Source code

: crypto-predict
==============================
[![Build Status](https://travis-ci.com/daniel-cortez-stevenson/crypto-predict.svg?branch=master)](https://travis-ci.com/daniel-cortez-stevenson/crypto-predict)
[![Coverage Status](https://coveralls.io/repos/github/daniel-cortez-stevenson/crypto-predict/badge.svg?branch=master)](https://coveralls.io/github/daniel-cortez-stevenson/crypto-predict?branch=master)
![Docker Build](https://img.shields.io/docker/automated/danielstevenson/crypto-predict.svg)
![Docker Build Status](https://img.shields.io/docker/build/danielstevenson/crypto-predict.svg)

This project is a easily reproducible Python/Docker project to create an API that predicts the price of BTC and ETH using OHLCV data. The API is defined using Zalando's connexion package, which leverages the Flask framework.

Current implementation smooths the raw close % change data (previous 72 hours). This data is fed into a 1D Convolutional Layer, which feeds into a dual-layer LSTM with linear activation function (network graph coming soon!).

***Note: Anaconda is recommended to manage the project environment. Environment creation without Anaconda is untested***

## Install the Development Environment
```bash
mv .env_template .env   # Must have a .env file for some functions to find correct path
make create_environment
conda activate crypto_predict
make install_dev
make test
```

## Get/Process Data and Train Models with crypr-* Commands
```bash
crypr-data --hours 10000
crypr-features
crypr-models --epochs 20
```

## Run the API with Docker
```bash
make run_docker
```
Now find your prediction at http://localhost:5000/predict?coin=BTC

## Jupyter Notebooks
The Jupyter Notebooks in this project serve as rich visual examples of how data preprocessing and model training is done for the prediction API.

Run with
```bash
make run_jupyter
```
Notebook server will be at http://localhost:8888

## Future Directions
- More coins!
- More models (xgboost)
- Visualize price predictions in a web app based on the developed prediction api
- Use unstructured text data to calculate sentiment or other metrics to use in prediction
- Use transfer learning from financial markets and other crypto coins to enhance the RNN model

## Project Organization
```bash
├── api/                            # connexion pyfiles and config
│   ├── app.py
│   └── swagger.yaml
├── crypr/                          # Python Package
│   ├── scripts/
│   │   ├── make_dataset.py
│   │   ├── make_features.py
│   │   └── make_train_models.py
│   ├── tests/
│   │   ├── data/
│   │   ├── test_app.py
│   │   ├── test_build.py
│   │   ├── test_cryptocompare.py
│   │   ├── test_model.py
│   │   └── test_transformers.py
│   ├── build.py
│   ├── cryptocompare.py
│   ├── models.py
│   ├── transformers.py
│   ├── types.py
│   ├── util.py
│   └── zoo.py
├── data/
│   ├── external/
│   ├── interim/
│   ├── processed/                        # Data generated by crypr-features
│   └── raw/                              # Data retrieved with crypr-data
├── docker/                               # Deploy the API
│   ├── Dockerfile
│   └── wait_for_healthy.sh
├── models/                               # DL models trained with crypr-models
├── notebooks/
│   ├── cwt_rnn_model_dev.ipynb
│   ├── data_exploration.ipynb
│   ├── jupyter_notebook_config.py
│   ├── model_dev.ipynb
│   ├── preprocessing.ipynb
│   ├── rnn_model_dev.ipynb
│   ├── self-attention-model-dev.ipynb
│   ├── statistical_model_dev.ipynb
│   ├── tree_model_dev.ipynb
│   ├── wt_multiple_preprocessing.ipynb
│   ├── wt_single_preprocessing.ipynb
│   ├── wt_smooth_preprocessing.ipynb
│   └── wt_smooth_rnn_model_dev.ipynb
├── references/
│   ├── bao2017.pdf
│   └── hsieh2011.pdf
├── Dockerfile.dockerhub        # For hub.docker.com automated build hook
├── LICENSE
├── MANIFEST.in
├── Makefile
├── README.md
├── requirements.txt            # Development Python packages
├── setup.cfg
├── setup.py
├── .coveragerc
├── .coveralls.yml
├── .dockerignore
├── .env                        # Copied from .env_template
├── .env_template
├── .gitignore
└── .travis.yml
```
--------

○ ○ ○ ○ ○

Transcribe every entry exactly, omitting nothing.

Source code

: crypto-predict
==============================
[![Build Status](https://travis-ci.com/daniel-cortez-stevenson/crypto-predict.svg?branch=master)](https://travis-ci.com/daniel-cortez-stevenson/crypto-predict)
[![Coverage Status](https://coveralls.io/repos/github/daniel-cortez-stevenson/crypto-predict/badge.svg?branch=master)](https://coveralls.io/github/daniel-cortez-stevenson/crypto-predict?branch=master)
![Docker Build](https://img.shields.io/docker/automated/danielstevenson/crypto-predict.svg)
![Docker Build Status](https://img.shields.io/docker/build/danielstevenson/crypto-predict.svg)

This project is a easily reproducible Python/Docker project to create an API that predicts the price of BTC and ETH using OHLCV data. The API is defined using Zalando's connexion package, which leverages the Flask framework.

Current implementation smooths the raw close % change data (previous 72 hours). This data is fed into a 1D Convolutional Layer, which feeds into a dual-layer LSTM with linear activation function (network graph coming soon!).

***Note: Anaconda is recommended to manage the project environment. Environment creation without Anaconda is untested***

## Install the Development Environment
```bash
mv .env_template .env   # Must have a .env file for some functions to find correct path
make create_environment
conda activate crypto_predict
make install_dev
make test
```

## Get/Process Data and Train Models with crypr-* Commands
```bash
crypr-data --hours 10000
crypr-features
crypr-models --epochs 20
```

## Run the API with Docker
```bash
make run_docker
```
Now find your prediction at http://localhost:5000/predict?coin=BTC

## Jupyter Notebooks
The Jupyter Notebooks in this project serve as rich visual examples of how data preprocessing and model training is done for the prediction API.

Run with
```bash
make run_jupyter
```
Notebook server will be at http://localhost:8888

## Future Directions
- More coins!
- More models (xgboost)
- Visualize price predictions in a web app based on the developed prediction api
- Use unstructured text data to calculate sentiment or other metrics to use in prediction
- Use transfer learning from financial markets and other crypto coins to enhance the RNN model

## Project Organization
```bash
├── api/                            # connexion pyfiles and config
│   ├── app.py
│   └── swagger.yaml
├── crypr/                          # Python Package
│   ├── scripts/
│   │   ├── make_dataset.py
│   │   ├── make_features.py
│   │   └── make_train_models.py
│   ├── tests/
│   │   ├── data/
│   │   ├── test_app.py
│   │   ├── test_build.py
│   │   ├── test_cryptocompare.py
│   │   ├── test_model.py
│   │   └── test_transformers.py
│   ├── build.py
│   ├── cryptocompare.py
│   ├── models.py
│   ├── transformers.py
│   ├── types.py
│   ├── util.py
│   └── zoo.py
├── data/
│   ├── external/
│   ├── interim/
│   ├── processed/                        # Data generated by crypr-features
│   └── raw/                              # Data retrieved with crypr-data
├── docker/                               # Deploy the API
│   ├── Dockerfile
│   └── wait_for_healthy.sh
├── models/                               # DL models trained with crypr-models
├── notebooks/
│   ├── cwt_rnn_model_dev.ipynb
│   ├── data_exploration.ipynb
│   ├── jupyter_notebook_config.py
│   ├── model_dev.ipynb
│   ├── preprocessing.ipynb
│   ├── rnn_model_dev.ipynb
│   ├── self-attention-model-dev.ipynb
│   ├── statistical_model_dev.ipynb
│   ├── tree_model_dev.ipynb
│   ├── wt_multiple_preprocessing.ipynb
│   ├── wt_single_preprocessing.ipynb
│   ├── wt_smooth_preprocessing.ipynb
│   └── wt_smooth_rnn_model_dev.ipynb
├── references/
│   ├── bao2017.pdf
│   └── hsieh2011.pdf
├── Dockerfile.dockerhub        # For hub.docker.com automated build hook
├── LICENSE
├── MANIFEST.in
├── Makefile
├── README.md
├── requirements.txt            # Development Python packages
├── setup.cfg
├── setup.py
├── .coveragerc
├── .coveralls.yml
├── .dockerignore
├── .env                        # Copied from .env_template
├── .env_template
├── .gitignore
└── .travis.yml
```
--------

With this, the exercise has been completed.